One factor is whether requirements for distance between students in the classroom remain in place, which Blythe said is the biggest limiting factor for classroom capacity.
“We’re planning for a few different scenarios. We definitely have commitment across the board to reopen our schools for five days a week for any student who is able and wants to return to in-person learning,” Blythe said. “What we are still figuring out is whether or not that’s going to be able to look something more similar to what it looked like in January 2020, or if it’s going to need to look more like what it looks like now.”
Federal, state and local guidelines will determine whether classrooms must maintain a certain distance between students. Other measures, like screening students for COVID-19 symptoms as they arrive, will likely remain in place. Parents have also been instructed to send their kids to school with extra layers of clothing, as windows should stay open to ensure ventilation.
Students, parents and teachers alike have raised concerns — including on “Civic” — about student mental health after a year of separation from classmates and friends. Blythe said San Francisco’s school district has invested more than many others in the state in social and emotional learning and support for students. That includes social workers, counselors and wellness centers in high schools.
“We’ve been really fortunate because we have the public education enrichment fund, we have other kinds of supplemental dollars that are specifically targeting those kinds of support services for students,” she said. “As we come back, we anticipate that we will be able to then lean on those systems that we already have, and just fill them out even more.”

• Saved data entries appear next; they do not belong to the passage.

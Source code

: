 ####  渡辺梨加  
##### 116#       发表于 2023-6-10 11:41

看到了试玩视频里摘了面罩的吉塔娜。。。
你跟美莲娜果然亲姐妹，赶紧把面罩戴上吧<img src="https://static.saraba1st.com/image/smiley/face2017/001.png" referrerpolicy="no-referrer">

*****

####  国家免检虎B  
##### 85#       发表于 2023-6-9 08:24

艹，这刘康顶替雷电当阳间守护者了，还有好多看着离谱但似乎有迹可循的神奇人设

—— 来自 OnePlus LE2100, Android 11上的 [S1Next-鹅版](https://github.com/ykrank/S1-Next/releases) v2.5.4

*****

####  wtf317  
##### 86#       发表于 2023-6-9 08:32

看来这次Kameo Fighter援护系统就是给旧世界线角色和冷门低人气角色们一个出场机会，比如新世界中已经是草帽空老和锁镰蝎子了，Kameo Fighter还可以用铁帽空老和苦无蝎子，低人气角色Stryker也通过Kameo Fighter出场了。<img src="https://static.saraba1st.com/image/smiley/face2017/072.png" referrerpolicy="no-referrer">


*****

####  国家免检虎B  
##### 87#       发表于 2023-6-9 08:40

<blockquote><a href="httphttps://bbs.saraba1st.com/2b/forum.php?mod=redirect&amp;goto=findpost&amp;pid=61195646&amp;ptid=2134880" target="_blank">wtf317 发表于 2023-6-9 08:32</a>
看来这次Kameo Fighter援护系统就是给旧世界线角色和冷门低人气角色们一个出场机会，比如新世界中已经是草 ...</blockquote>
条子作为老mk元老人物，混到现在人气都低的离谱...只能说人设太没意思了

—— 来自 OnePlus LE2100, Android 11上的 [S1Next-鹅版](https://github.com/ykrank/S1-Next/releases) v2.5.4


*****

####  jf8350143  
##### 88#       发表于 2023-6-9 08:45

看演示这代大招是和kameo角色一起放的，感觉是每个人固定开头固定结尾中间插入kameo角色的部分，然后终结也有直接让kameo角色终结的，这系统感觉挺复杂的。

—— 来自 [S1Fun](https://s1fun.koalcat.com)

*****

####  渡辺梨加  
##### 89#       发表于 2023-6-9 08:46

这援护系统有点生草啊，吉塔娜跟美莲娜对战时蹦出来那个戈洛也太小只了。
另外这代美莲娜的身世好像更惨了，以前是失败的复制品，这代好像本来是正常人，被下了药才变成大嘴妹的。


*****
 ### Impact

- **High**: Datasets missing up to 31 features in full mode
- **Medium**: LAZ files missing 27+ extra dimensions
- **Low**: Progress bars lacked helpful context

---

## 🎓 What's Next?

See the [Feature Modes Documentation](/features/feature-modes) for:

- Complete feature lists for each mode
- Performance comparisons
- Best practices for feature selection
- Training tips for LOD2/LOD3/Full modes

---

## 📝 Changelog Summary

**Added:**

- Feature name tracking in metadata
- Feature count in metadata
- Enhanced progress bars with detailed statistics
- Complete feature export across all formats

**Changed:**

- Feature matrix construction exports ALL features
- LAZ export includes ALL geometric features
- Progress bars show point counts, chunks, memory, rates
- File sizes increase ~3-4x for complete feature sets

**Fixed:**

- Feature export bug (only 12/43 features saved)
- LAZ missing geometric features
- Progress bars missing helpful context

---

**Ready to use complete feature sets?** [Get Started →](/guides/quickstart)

The district also faces a growing gap between the academic progress of students with fewer resources at home and those with plenty of support.
“What we have found is, sadly, that the places where we already were seeing gaps in opportunity, that those gaps were exacerbated,” Blythe said. “So for students who had, you know, potentially families that were more likely to have to work multiple jobs during the pandemic, or who themselves maybe hadn’t had a lot of educational opportunities, that those students were falling further behind, and that those students who were in households might have had more support for their education were actually, making progress as expected.”
The answer, she said, is to create engaging curricula and strong relationships among students and between students and staff. Blythe said one thing to avoid is holding children back when they fall behind, for example by separating children who are not reading at their grade level from their class. The learning experience for the student should be seamless, she said.
“As we come back next fall, we’re hoping that we can see this as an opportunity to build on the lessons that we’ve learned about what really works to engage students, especially those who have been the least served in our system,” she said.